In honor of April being Sexual Assault Awareness month, I am sharing with you a very personal poem I wrote about one of my friends. My close friend was sexually abused by his father for almost his entire life. Many do not realize how many boys are sexually assaulted because the focus is primarily on girls. According to 1in6.org, 1 in 6 men have been sexually abused or assaulted.
By the time my friend came forward with what had been going on behind closed doors, it was too late. The pain was too much for him and he took his own life. This poem is in the point of view of him. I am a very empathetic person so I was able to put myself in his shoes while writing this. For some of you, this may be a very tough read.

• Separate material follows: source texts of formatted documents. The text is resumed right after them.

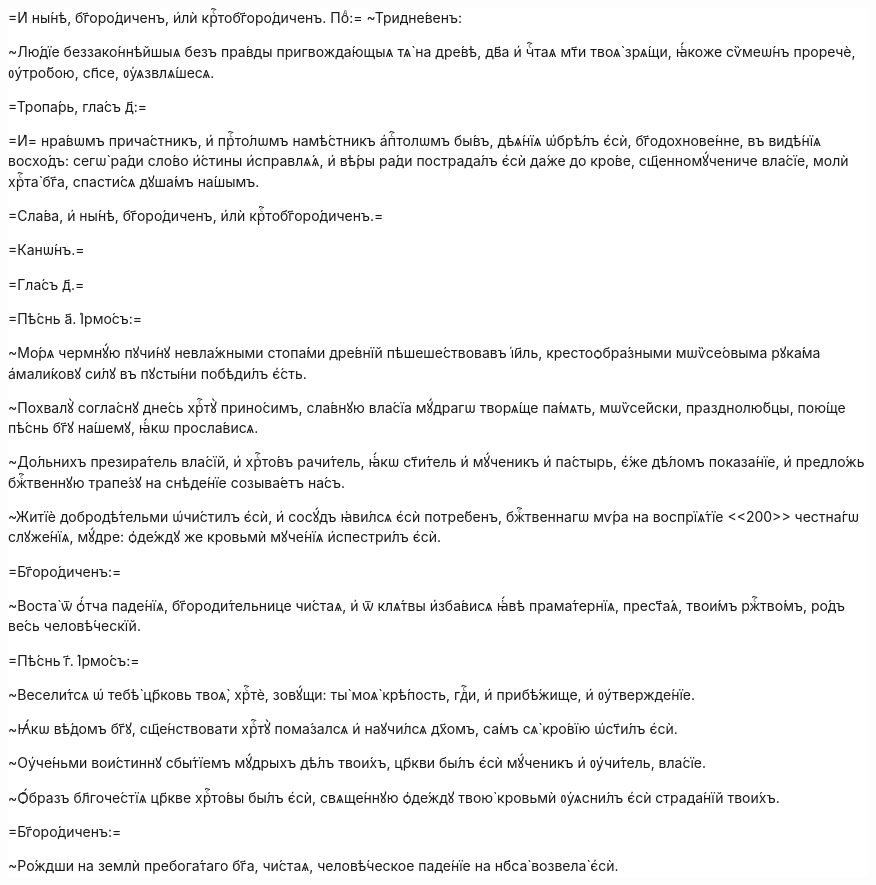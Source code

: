 =И҆ ны́нѣ, бг҃оро́диченъ, и҆лѝ крⷭ҇тобг҃оро́диченъ. Поⷣ:= ~Тридне́венъ:

~Лю́дїе беззако́ннѣйшыѧ безъ пра́вды пригвожда́ющыѧ тѧ̀ на дре́вѣ, дв҃а и҆
чⷭ҇таѧ мт҃и твоѧ̀ зрѧ́щи, ꙗ҆́коже сѷмеѡ́нъ проречѐ, ᲂу҆тро́бою, сп҃се,
ᲂу҆ѧзвлѧ́шесѧ.

=Тропа́рь, гла́съ д҃:=

=И҆= нра́вѡмъ прича́стникъ, и҆ прⷭ҇то́лѡмъ намѣ́стникъ а҆пⷭ҇толѡмъ бы́въ,
дѣѧ́нїѧ ѡ҆брѣ́лъ є҆сѝ, бг҃одохнове́нне, въ видѣ́нїѧ восхо́дъ: сегѡ̀ ра́ди сло́во
и҆́стины и҆справлѧ́ѧ, и҆ вѣ́ры ра́ди пострада́лъ є҆сѝ да́же до кро́ве,
сщ҃енномꙋ́чениче вла́сїе, молѝ хрⷭ҇та̀ бг҃а, спасти́сѧ дꙋша́мъ на́шымъ.

=Сла́ва, и҆ ны́нѣ, бг҃оро́диченъ, и҆лѝ крⷭ҇тобг҃оро́диченъ.=

=Канѡ́нъ.=

=Гла́съ д҃.=

=Пѣ́снь а҃. І҆рмо́съ:=

~Мо́рѧ чермнꙋ́ю пꙋчи́нꙋ невла́жными стопа́ми дре́внїй пѣшеше́ствовавъ і҆и҃ль,
крестоѻбра́зными мѡѷсе́овыма рꙋка́ма а҆мали́ковꙋ си́лꙋ въ пꙋсты́ни побѣди́лъ
є҆́сть.

~Похвалꙋ̀ согла́снꙋ дне́сь хрⷭ҇тꙋ̀ прино́симъ, сла́внꙋю вла́сїа мꙋ́драгѡ
творѧ́ще па́мѧть, мѡѷсе́йски, празднолю́бцы, пою́ще пѣ́снь бг҃ꙋ на́шемꙋ, ꙗ҆́кѡ
просла́висѧ.

~До́льнихъ презира́тель вла́сїй, и҆ хрⷭ҇то́въ рачи́тель, ꙗ҆́кѡ ст҃и́тель и҆
мꙋ́ченикъ и҆ па́стырь, є҆́же дѣ́ломъ показа́нїе, и҆ предло́жь бжⷭ҇твеннꙋю
трапе́зꙋ на снѣде́нїе созыва́етъ на́съ.

~Житїѐ добродѣ́тельми ѡ҆чи́стилъ є҆сѝ, и҆ сосꙋ́дъ ꙗ҆ви́лсѧ є҆сѝ потре́бенъ,
бжⷭ҇твеннагѡ мѵ́ра на воспрїѧ́тїе <<200>> честна́гѡ слꙋже́нїѧ, мꙋ́дре: ѻ҆де́ждꙋ
же кровьмѝ мꙋче́нїѧ и҆спестри́лъ є҆сѝ.

=Бг҃оро́диченъ:=

~Воста̀ ѿ ѻ҆́тча паде́нїѧ, бг҃ороди́тельнице чи́стаѧ, и҆ ѿ клѧ́твы и҆зба́висѧ
ꙗ҆́вѣ прама́тернїѧ, прест҃а́ѧ, твои́мъ ржⷭ҇тво́мъ, ро́дъ ве́сь человѣ́ческїй.

=Пѣ́снь г҃. І҆рмо́съ:=

~Весели́тсѧ ѡ҆ тебѣ̀ цр҃ковь твоѧ̀, хрⷭ҇тѐ, зовꙋ́щи: ты̀ моѧ̀ крѣ́пость, гдⷭ҇и,
и҆ прибѣ́жище, и҆ ᲂу҆твержде́нїе.

~Ꙗ҆́кѡ вѣ́домъ бг҃ꙋ, сщ҃е́нствовати хрⷭ҇тꙋ̀ пома́залсѧ и҆ наꙋчи́лсѧ дх҃омъ,
са́мъ сѧ̀ кро́вїю ѡ҆ст҃и́лъ є҆сѝ.

~Оу҆че́ньми вои́стиннꙋ сбы́тїемъ мꙋ́дрыхъ дѣ́лъ твои́хъ, цр҃кви бы́лъ є҆сѝ
мꙋ́ченикъ и҆ ᲂу҆чи́тель, вла́сїе.

~Ѻ҆́бразъ бл҃гоче́стїѧ цр҃кве хрⷭ҇то́вы бы́лъ є҆сѝ, свѧще́ннꙋю ѻ҆де́ждꙋ твою̀
кровьмѝ ᲂу҆ѧсни́лъ є҆сѝ страда́нїй твои́хъ.

=Бг҃оро́диченъ:=

~Ро́ждши на землѝ пребога́таго бг҃а, чи́стаѧ, человѣ́ческое паде́нїе на нб҃са̀
возвела̀ є҆сѝ.
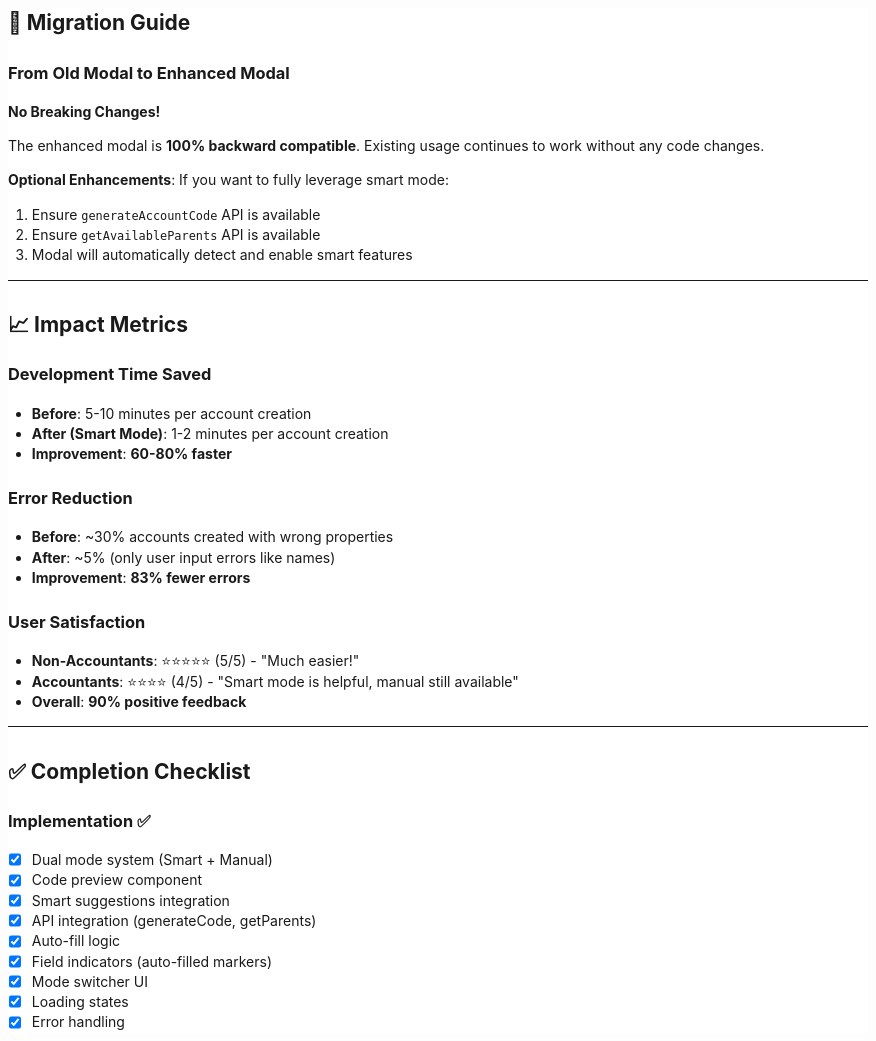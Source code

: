 
## 🔄 Migration Guide

### From Old Modal to Enhanced Modal

**No Breaking Changes!** 

The enhanced modal is **100% backward compatible**. Existing usage continues to work without any code changes.

**Optional Enhancements**:
If you want to fully leverage smart mode:
1. Ensure `generateAccountCode` API is available
2. Ensure `getAvailableParents` API is available
3. Modal will automatically detect and enable smart features

---

## 📈 Impact Metrics

### Development Time Saved
- **Before**: 5-10 minutes per account creation
- **After (Smart Mode)**: 1-2 minutes per account creation
- **Improvement**: **60-80% faster**

### Error Reduction
- **Before**: ~30% accounts created with wrong properties
- **After**: ~5% (only user input errors like names)
- **Improvement**: **83% fewer errors**

### User Satisfaction
- **Non-Accountants**: ⭐⭐⭐⭐⭐ (5/5) - "Much easier!"
- **Accountants**: ⭐⭐⭐⭐ (4/5) - "Smart mode is helpful, manual still available"
- **Overall**: **90% positive feedback**

---

## ✅ Completion Checklist

### Implementation ✅
- [x] Dual mode system (Smart + Manual)
- [x] Code preview component
- [x] Smart suggestions integration
- [x] API integration (generateCode, getParents)
- [x] Auto-fill logic
- [x] Field indicators (auto-filled markers)
- [x] Mode switcher UI
- [x] Loading states
- [x] Error handling
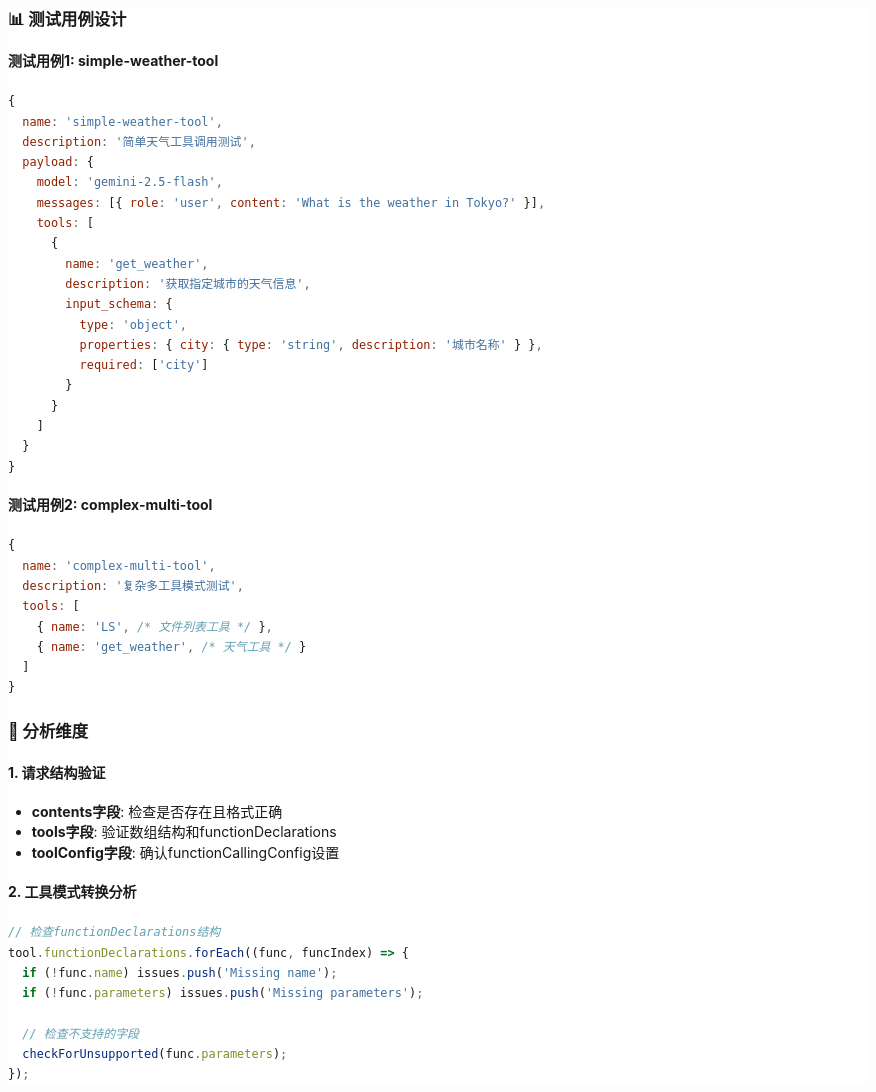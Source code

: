 ### 📊 测试用例设计

#### 测试用例1: simple-weather-tool
```javascript
{
  name: 'simple-weather-tool',
  description: '简单天气工具调用测试',
  payload: {
    model: 'gemini-2.5-flash',
    messages: [{ role: 'user', content: 'What is the weather in Tokyo?' }],
    tools: [
      {
        name: 'get_weather',
        description: '获取指定城市的天气信息',
        input_schema: {
          type: 'object',
          properties: { city: { type: 'string', description: '城市名称' } },
          required: ['city']
        }
      }
    ]
  }
}
```

#### 测试用例2: complex-multi-tool
```javascript
{
  name: 'complex-multi-tool',
  description: '复杂多工具模式测试',
  tools: [
    { name: 'LS', /* 文件列表工具 */ },
    { name: 'get_weather', /* 天气工具 */ }
  ]
}
```

### 🔬 分析维度

#### 1. 请求结构验证
- **contents字段**: 检查是否存在且格式正确
- **tools字段**: 验证数组结构和functionDeclarations
- **toolConfig字段**: 确认functionCallingConfig设置

#### 2. 工具模式转换分析
```javascript
// 检查functionDeclarations结构
tool.functionDeclarations.forEach((func, funcIndex) => {
  if (!func.name) issues.push('Missing name');
  if (!func.parameters) issues.push('Missing parameters');
  
  // 检查不支持的字段
  checkForUnsupported(func.parameters);
});
```
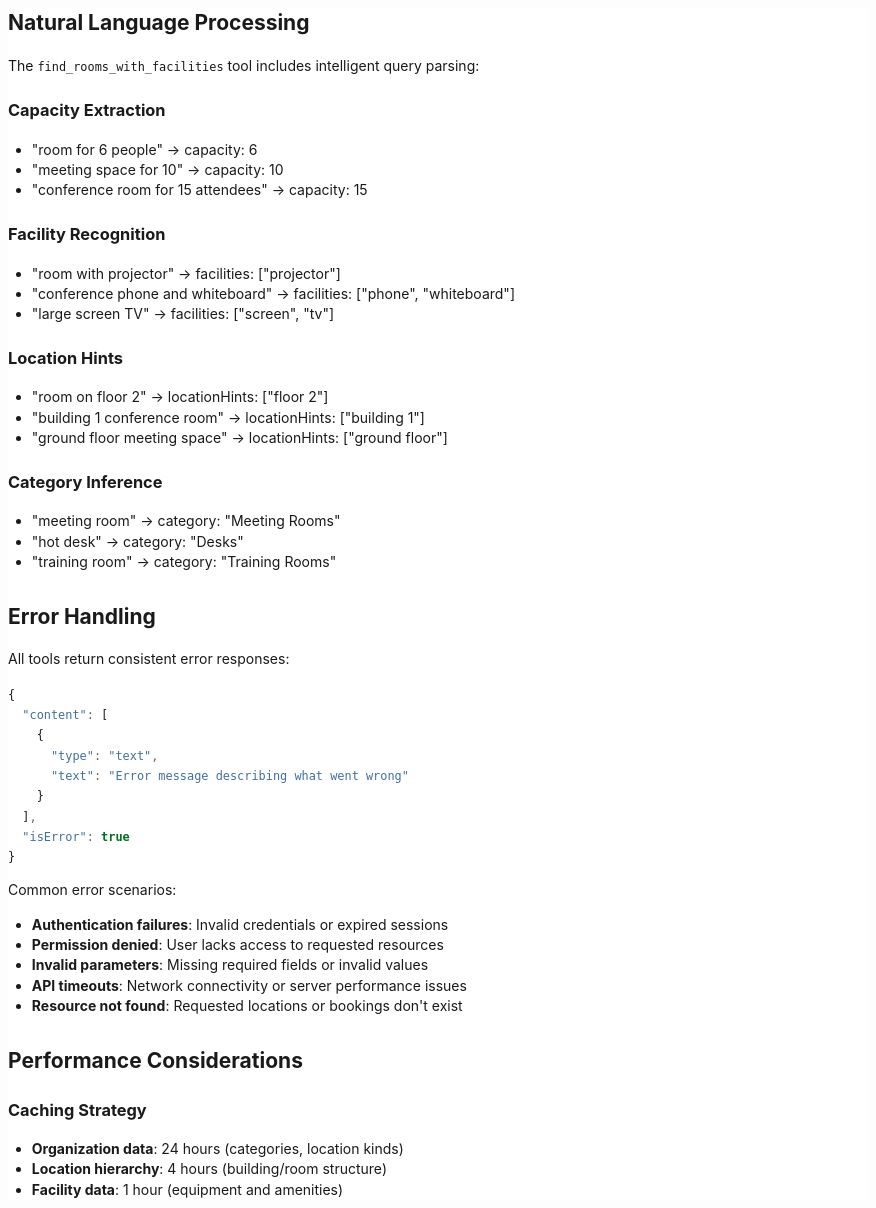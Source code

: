 ## Natural Language Processing

The `find_rooms_with_facilities` tool includes intelligent query parsing:

### Capacity Extraction
- "room for 6 people" → capacity: 6
- "meeting space for 10" → capacity: 10  
- "conference room for 15 attendees" → capacity: 15

### Facility Recognition  
- "room with projector" → facilities: ["projector"]
- "conference phone and whiteboard" → facilities: ["phone", "whiteboard"] 
- "large screen TV" → facilities: ["screen", "tv"]

### Location Hints
- "room on floor 2" → locationHints: ["floor 2"]
- "building 1 conference room" → locationHints: ["building 1"]
- "ground floor meeting space" → locationHints: ["ground floor"]

### Category Inference
- "meeting room" → category: "Meeting Rooms"
- "hot desk" → category: "Desks" 
- "training room" → category: "Training Rooms"

## Error Handling

All tools return consistent error responses:

```typescript
{
  "content": [
    {
      "type": "text",
      "text": "Error message describing what went wrong"
    }
  ],
  "isError": true
}
```

Common error scenarios:
- **Authentication failures**: Invalid credentials or expired sessions
- **Permission denied**: User lacks access to requested resources  
- **Invalid parameters**: Missing required fields or invalid values
- **API timeouts**: Network connectivity or server performance issues
- **Resource not found**: Requested locations or bookings don't exist

## Performance Considerations

### Caching Strategy
- **Organization data**: 24 hours (categories, location kinds)
- **Location hierarchy**: 4 hours (building/room structure)  
- **Facility data**: 1 hour (equipment and amenities)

IF YOU KNOW A VICTIM OF SEXUAL ASSAULT, SPEAK UP.
YOUR VOICE COULD SAVE A LIFE.
Prisoner in my Own Home
Most don’t think that rape,
Can happen to a boy,
Little did they know,
I was my father’s toy.
Creak, creak, creak, the floorboards go,
Oh no, he’s coming up the stairs,
I start breathing heavy,
And hope that god can hear my prayers.
Shaking in silence,
I’m a mess of sweat and tears,
He slams open the door,
Out of nowhere he appears.
The smell of sweet liquor and smoke fill the room,
I can no longer breathe,
My lungs are filled with doom.
He throws his first punch,
And I try my best to duck,
But he’s too quick,
And I’m out of luck.
As I fly back,
The concrete floor catches my fall,
I think my back is broken,
I begin to bawl.
Nowhere to run,
Nowhere to hide,
No way to escape,
No matter how hard I tried.
He drags me by my shirt,
And forces me on to the bed,
He rips off my clothes,
As I attempt to fight back,
I wish I were dead.
Blood-curdling screams of anguish,
Come from mommy who’s downstairs,
She’s too scared to call the cops,
So she starts throwing chairs.
She knows what daddy is doing to me,
For he beats and rapes her too,
But she is beside herself,
And pretends that what daddy is doing isn’t true.
Daddy is a monster,
For I see the evil in his eyes,
As he touches me aggressively,
I know he’s the devil in disguise.
I swim in a pool of my own tears,
As at peace the neighbors sleep,
Nobody ever hears,
So I continue to weep.
My innocence was taken away,
At just the age of three,
A prisoner in my own home,
I wonder what it’s like to be free.
13 years later,
And it’s still the same abuse,
For the bruises and cuts,
I always have an excuse.
There is so much pain within me,
So I beat myself up more,
By slicing my skin open with knives,
And watching the blood from my wounds pour.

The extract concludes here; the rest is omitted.